Zeit zu erwachen

Marica Bodrožić taucht in das sonderbare „Wasser unserer Träume“ und entschlüsselt seine Botschaften

Von Sandy SchefflerRSS-Newsfeed neuer Artikel von Sandy Scheffler

Besprochene Bücher / Literaturhinweise

Es ist Winter und die Zeit der Stille: Der Mann, der vom Krankenbett aus ohne Worte erzählt oder vielmehr wortträumt, ist in sich eingeschlossen und doch bekommt er alles mit, was um ihn herum geschieht. Niemand traut es ihm zu, aber er „kann die anderen lesen, ihre Gedanken, ihre Liebe, ihre Sehnsucht“, er kann „aus dem Inneren sehen“. Nüchtern stellt er fest, um diese „Gabe“ keineswegs „gebeten“ zu haben. Was ihm passiert, erlebt er als „Entmachteter“, als in Raum und Zeit „zurückberufener Mensch“. Entmachtet ist der Mann, da er „nichts allein machen“ kann mit seinem „stummen Körper“. Durch die Plastikschläuche der Maschinenmedizin ist er „an die Erde“ gebunden.

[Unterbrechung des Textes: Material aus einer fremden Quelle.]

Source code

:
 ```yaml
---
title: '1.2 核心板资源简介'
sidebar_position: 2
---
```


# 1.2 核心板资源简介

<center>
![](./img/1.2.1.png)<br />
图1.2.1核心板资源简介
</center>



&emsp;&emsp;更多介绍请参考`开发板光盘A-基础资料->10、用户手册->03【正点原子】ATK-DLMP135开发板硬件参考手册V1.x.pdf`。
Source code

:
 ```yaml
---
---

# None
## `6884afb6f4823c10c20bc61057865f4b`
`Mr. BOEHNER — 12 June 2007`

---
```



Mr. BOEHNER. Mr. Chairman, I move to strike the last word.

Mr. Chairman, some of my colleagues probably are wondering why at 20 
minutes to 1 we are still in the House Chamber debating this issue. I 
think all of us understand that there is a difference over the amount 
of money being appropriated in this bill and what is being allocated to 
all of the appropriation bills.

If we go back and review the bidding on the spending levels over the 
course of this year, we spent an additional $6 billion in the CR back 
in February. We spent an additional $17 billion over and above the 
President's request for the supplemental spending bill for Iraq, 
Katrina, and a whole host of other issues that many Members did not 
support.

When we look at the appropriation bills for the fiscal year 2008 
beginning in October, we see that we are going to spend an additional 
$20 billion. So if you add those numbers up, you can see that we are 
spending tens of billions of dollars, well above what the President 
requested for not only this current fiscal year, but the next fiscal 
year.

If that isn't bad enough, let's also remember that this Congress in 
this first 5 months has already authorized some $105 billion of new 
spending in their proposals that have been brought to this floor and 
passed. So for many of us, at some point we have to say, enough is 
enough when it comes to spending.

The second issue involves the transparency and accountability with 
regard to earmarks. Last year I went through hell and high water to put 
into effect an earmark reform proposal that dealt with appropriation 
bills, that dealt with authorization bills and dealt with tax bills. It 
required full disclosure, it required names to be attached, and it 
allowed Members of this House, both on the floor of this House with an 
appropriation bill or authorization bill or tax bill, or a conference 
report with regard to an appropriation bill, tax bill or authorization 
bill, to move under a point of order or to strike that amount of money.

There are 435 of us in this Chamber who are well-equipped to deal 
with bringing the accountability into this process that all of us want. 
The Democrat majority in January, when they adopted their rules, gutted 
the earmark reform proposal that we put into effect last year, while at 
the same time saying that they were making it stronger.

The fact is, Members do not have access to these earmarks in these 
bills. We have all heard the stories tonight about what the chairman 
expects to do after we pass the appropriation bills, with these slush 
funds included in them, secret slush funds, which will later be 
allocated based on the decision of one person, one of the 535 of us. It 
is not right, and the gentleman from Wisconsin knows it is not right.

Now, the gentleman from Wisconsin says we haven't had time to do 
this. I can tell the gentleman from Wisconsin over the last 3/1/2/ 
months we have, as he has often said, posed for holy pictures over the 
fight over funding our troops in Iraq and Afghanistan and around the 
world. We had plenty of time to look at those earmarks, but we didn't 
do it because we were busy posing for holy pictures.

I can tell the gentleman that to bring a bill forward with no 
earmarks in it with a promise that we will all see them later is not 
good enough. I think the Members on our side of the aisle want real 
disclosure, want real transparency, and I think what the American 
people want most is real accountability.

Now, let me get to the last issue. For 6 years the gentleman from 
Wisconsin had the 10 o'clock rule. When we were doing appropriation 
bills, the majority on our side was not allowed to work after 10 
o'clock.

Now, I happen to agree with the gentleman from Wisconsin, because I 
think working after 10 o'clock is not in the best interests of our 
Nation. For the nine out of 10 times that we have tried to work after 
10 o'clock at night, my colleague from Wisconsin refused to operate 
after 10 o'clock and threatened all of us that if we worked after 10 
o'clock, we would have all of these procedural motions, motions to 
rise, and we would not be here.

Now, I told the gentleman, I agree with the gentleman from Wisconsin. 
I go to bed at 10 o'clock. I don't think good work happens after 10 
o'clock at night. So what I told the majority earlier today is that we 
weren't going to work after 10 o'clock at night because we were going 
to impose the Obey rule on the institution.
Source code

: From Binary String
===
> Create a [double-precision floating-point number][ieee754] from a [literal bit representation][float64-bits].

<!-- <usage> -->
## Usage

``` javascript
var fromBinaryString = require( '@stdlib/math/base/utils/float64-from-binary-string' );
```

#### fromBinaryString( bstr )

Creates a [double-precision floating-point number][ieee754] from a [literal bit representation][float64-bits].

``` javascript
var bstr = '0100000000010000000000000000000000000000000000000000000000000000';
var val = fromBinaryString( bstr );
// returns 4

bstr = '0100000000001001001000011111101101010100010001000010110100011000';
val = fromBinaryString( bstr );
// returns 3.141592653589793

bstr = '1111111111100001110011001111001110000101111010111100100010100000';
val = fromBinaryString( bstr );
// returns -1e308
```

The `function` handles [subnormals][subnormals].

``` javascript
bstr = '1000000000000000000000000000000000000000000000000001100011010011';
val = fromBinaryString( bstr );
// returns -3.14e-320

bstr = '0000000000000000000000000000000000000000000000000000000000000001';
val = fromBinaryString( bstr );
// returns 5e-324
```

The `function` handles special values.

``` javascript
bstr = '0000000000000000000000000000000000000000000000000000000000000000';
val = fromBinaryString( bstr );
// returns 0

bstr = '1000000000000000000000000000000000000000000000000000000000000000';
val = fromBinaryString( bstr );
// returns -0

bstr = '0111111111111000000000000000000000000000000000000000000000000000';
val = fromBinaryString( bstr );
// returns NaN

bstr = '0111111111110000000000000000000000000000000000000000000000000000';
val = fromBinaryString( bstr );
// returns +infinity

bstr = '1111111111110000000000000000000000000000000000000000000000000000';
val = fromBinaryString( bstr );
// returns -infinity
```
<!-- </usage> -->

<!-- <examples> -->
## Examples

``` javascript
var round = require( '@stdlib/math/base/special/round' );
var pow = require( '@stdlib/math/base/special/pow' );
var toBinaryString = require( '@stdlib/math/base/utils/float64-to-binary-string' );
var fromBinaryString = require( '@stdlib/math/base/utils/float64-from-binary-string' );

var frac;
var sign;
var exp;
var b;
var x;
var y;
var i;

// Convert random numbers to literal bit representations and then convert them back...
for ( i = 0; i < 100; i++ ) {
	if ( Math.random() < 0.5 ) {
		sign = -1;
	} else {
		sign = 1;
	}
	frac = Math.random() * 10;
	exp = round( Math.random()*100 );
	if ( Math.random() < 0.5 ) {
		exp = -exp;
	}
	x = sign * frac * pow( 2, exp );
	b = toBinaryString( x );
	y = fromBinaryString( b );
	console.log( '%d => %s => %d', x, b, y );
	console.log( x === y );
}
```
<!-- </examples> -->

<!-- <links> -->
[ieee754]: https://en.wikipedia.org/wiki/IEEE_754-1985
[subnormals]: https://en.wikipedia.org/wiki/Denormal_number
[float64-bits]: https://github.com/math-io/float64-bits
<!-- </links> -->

Alles sehen, alles hören, alles spüren, alles wissen: Marica Bodrožićs Roman beginnt mit der Beschreibung des allseitig bewussten Protagonisten. Eingesperrt in einen stummen gelähmten Körper nimmt er dennoch wahr, wie er mit allem verbunden ist. Dabei fehlen alle Voraussetzungen für Interaktion. Gesten und Sprache existieren nicht und doch kann er sich auf eine ganz rätselhafte, traumhafte Weise auf die anderen beziehen. Was ein Paradoxon zu sein scheint, ist in der „Welt der Träume“ möglich: Gedanken müssen nicht mit Stimmband, Kehlkopf, Lippen, Zunge und Zähnen in Sprache übertragen werden. Allein Gedanken genügen. Es ist eine sonderbare Welt, in die uns Bodrožić mitnimmt, ebenso sonderbar wie es Träume sind. Weil es niemanden gibt, der im physischen Sinne kommunizieren kann, gibt uns Bodrožić eine Idee davon, wer da tatsächlich erzählt: „Der Raum ist der allwissende Erzähler.“

Auch dem Sehen kommt eine zentrale Funktion zu: im Leben, im Tod und im Dazwischen des Traums. Es ist ein Sehen ohne Auge, vielmehr ein intuitives Schauen, ein Resonanzraum zum ganz individuellen Sein: „Ich sehe die Farben nicht, nicht so, wie ich früher die Welt und die Menschen, die Straßen und die Bäume gesehen haben muss. Das Sehen sieht mich und es stellt Fragen.“ Bodrožićs Protagonist stellt kluge aufrüttelnde Fragen: „Was sehen wir von den anderen Menschen, bevor uns das Sehen selbst sieht?“ Das Sehen ist kein jenseitiges Sehen, keine Todessehnsucht, bei weitem nicht. Und doch ist es ein buchstäblich jenseitiges Sehen, da es jenseits der Physiologie, jenseits der Augen erfolgt und weder Raum noch Zeit kennt. Es folgt einem inneren Bewusstsein, das erkennt: „In mir sind innere Stufen. So wie wir Glocken hören können, kann ich die Stufen in mir sehen. Ich bin noch mitten im Leben. Gerade jetzt sehe ich, wie der Anfang im Anfang entsteht und mich zu seinem selbstlosen Komplizen macht.“ Konterkariert wird der lebendige Stufenanfang vom „machtvollen schwarzen Quadrat“, denn „mitten im Leben ist der Tod“. Der russische Maler Kasimir Malewitsch hat das „Schwarze Quadrat (auf weißem Grund)“ (1915) geschaffen, um die Kunst zu befreien von aller Gegenständlichkeit. Keine Vorprägung durch Dinglichkeit mehr, nirgends. In der Leere des Nichts sollte das Formlose selbst empfundene Kunst sein dürfen. Die Höchste und die tiefste Erkenntnis, zu der der Mensch befähigt ist, werden eins und beenden die Fragen in Raum und Zeit. Der Tod, die „dunkle Nacht“, wohnt im „schwarzen Quadrat“, in dem die Erkenntnis die Fragen auslöscht. Seinen „machtvollen“ Charakter erfährt es durch maximale Konzentration der Erkenntniskraft: höchstes Bewusstsein.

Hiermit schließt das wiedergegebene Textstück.